Last Updated on July 9, 2017 by Dave Farquhar

John C. Dvorak wrote an analysis of how Microsoft lost its way with Windows 8 this week.

All in all it sounds reasonable to me. His recollection of DOS and some DOS version 8 confused me at first, but that was what the DOS buried in Windows ME was called. But mentioning it is appropriate, because it shows how DOS faded from center stage to being barely visible in the end, to the point where it was difficult to dig it out, and that it took 15 years for it to happen. He’s completely right, that if Microsoft had pulled the plug on DOS in 1985, Windows would have failed.

Windows was neither usable nor commercially successful until version 3.0 in 1990, and grew incrementally better with Windows 3.1 in 1992, and DOS lived on behind the scenes until XP supplanted Windows ME in late 2001. Meanwhile, the user interface continually underwent further refinements. In one way or another, Windows was continually chasing Apple, which may be why Microsoft is trying its best to become a gadget maker like Apple now.

It’s noteworthy that while it was chasing Apple, the old Microsoft hedged its bets in the meantime by developing for the Mac, and that was where Office came from. Word and Excel were dominant on the Mac long before they were on the PC.

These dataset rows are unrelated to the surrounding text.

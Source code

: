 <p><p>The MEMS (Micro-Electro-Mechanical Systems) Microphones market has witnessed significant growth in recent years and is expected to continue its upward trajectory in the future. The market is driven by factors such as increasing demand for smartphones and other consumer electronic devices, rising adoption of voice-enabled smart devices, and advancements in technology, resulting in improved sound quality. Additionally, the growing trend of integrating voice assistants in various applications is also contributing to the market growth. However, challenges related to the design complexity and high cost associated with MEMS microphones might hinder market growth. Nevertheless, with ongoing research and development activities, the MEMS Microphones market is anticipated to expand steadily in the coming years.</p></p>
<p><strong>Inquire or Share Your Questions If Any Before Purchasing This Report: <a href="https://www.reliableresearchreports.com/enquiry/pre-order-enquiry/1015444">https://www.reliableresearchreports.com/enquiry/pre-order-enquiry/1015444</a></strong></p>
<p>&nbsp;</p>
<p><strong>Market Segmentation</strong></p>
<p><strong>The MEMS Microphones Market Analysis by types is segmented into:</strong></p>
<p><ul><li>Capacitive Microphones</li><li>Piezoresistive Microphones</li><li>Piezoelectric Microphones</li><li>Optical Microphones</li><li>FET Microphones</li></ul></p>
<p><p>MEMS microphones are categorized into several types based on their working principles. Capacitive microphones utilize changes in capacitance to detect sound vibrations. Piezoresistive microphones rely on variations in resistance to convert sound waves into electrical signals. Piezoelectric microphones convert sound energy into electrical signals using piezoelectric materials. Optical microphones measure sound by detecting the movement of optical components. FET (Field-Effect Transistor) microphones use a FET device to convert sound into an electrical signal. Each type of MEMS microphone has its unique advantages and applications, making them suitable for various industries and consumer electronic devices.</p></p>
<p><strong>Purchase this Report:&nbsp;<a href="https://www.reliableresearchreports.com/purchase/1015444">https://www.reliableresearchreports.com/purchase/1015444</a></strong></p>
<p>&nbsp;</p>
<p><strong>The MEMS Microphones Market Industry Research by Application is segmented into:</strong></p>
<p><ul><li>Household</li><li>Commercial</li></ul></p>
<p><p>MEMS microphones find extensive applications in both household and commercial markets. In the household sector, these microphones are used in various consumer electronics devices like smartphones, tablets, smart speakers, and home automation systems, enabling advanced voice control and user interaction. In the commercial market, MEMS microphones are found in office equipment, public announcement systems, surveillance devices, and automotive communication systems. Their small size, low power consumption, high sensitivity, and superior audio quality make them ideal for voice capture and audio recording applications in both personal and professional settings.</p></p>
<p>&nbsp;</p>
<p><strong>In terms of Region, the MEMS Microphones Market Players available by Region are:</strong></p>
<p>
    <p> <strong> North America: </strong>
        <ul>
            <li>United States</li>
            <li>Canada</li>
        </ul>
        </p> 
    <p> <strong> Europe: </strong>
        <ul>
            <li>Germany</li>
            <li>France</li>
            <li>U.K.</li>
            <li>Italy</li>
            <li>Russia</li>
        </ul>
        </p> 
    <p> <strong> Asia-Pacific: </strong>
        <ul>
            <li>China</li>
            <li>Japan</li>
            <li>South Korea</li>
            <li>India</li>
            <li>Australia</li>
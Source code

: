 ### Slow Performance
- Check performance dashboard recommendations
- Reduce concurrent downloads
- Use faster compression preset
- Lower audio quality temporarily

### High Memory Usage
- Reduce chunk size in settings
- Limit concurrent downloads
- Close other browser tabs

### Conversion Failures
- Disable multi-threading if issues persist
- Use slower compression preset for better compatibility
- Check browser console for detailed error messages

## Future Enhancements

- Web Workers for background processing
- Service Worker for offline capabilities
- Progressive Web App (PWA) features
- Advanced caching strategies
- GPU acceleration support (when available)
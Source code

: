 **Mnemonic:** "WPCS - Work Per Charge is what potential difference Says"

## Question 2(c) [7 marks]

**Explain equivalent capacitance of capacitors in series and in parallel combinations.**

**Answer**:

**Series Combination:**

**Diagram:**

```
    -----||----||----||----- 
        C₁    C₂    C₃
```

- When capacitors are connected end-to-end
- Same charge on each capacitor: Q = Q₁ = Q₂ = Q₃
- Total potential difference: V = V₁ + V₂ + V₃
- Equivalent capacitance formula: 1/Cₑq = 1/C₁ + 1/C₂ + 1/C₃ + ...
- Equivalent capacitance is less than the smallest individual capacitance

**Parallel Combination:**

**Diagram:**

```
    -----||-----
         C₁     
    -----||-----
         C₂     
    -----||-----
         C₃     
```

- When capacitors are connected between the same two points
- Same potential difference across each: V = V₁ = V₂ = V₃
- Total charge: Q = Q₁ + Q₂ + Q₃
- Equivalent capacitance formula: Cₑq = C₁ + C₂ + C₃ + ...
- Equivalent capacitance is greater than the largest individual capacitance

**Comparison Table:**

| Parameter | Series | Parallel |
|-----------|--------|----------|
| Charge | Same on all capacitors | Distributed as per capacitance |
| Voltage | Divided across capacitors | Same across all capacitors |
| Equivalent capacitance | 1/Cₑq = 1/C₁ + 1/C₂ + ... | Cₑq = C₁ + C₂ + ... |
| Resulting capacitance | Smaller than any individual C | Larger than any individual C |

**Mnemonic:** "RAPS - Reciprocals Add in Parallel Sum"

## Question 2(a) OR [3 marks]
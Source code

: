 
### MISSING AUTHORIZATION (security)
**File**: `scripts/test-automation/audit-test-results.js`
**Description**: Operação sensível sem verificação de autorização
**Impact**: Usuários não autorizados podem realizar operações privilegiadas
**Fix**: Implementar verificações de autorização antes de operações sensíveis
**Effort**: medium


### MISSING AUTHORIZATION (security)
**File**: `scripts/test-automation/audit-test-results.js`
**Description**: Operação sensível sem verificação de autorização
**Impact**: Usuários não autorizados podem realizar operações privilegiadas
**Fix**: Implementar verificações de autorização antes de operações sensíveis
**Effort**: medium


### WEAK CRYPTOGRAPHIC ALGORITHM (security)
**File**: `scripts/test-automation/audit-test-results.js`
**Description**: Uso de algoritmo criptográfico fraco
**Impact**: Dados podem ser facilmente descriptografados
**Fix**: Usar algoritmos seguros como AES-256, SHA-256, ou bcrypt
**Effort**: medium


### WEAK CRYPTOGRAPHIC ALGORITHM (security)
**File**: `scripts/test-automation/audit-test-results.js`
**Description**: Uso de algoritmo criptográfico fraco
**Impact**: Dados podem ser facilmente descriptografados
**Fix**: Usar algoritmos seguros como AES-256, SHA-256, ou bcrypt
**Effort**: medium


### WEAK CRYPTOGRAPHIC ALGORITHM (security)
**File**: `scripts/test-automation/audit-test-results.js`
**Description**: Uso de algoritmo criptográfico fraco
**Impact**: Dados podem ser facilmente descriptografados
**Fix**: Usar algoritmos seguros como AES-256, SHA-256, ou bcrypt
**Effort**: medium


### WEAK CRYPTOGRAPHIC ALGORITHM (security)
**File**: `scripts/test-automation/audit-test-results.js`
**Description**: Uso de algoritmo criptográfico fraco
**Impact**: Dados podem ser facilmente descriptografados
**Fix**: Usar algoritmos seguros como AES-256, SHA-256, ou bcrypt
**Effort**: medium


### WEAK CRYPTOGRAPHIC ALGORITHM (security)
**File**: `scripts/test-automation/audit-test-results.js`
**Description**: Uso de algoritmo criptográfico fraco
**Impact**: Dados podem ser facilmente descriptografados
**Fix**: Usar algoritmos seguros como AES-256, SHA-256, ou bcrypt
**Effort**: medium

There was a time when Microsoft would develop for any platform. They started by developing an interpreter for the Basic programming language for anything with a microprocessor, lots of programming language compilers for CP/M, a line of software for the Apple II, an operating system and a line of software for the IBM PC, and they even licensed Unix from AT&T so they could produce a version of Unix they called Xenix. While Apple was developing the Mac, Microsoft had one and developed a lot of applications for it, including what became Word and Excel. Microsoft was a software company, and their only prejudices were market share and a dislike for the MOS 6502 CPU used by most inexpensive 8-bit computers of the day. They grudgingly produced a little bit of 6502 code for the Apple II, but their CP/M compatibility product for the Apple II grew out of their dislike for the 6502. Their CP/M package allowed them to sell their CP/M software to Apple II users–even though it required them to resell a rival company’s operating system. They also designed the MSX line of home computers and gave the specifications away so they could sell a line of software for those. MSX never caught on in the States, though it did well abroad.

Then they whittled back in the mid 1980s, avoiding the Atari ST and Amiga due to a grudge with two particular hardware makers. Commodore got the best of Microsoft in a business deal over Microsoft Basic, and Atari picked Digital Research’s GEM over Microsoft’s Windows as a user interface for the ST. I don’t know how seriously Atari considered Windows–porting it to the Motorola 68K architecture would have taken some work and Digital Research had a head start–but Microsoft never considered developing for the ST after that. Microsoft produced a half-hearted Basic interpreter for the Amiga, but delivered it late and it wasn’t very good. Not many people used it for anything.

The reasons for not developing on Apple and Google tablets and phones don’t follow that parallel. Microsoft needs to be porting anything noteworthy it writes for Windows 8 to Android and Apple IOS, and frankly, it ought to port any successful Xbox title that Microsoft writes over to Sony and Nintendo consoles as well. The next big thing for Microsoft could happen on one of those non-Microsoft platforms, kind of by accident, the way Office did.

Instead, Microsoft is trying to emulate the Apple way, which is trendy. But Microsoft doesn’t have the star power to pull that off. Going back to their old approach, from before they ruled the world, is more likely to succeed. And they’re virtually guaranteed to not look like fools while doing it, because they’d just be doing what they did once before.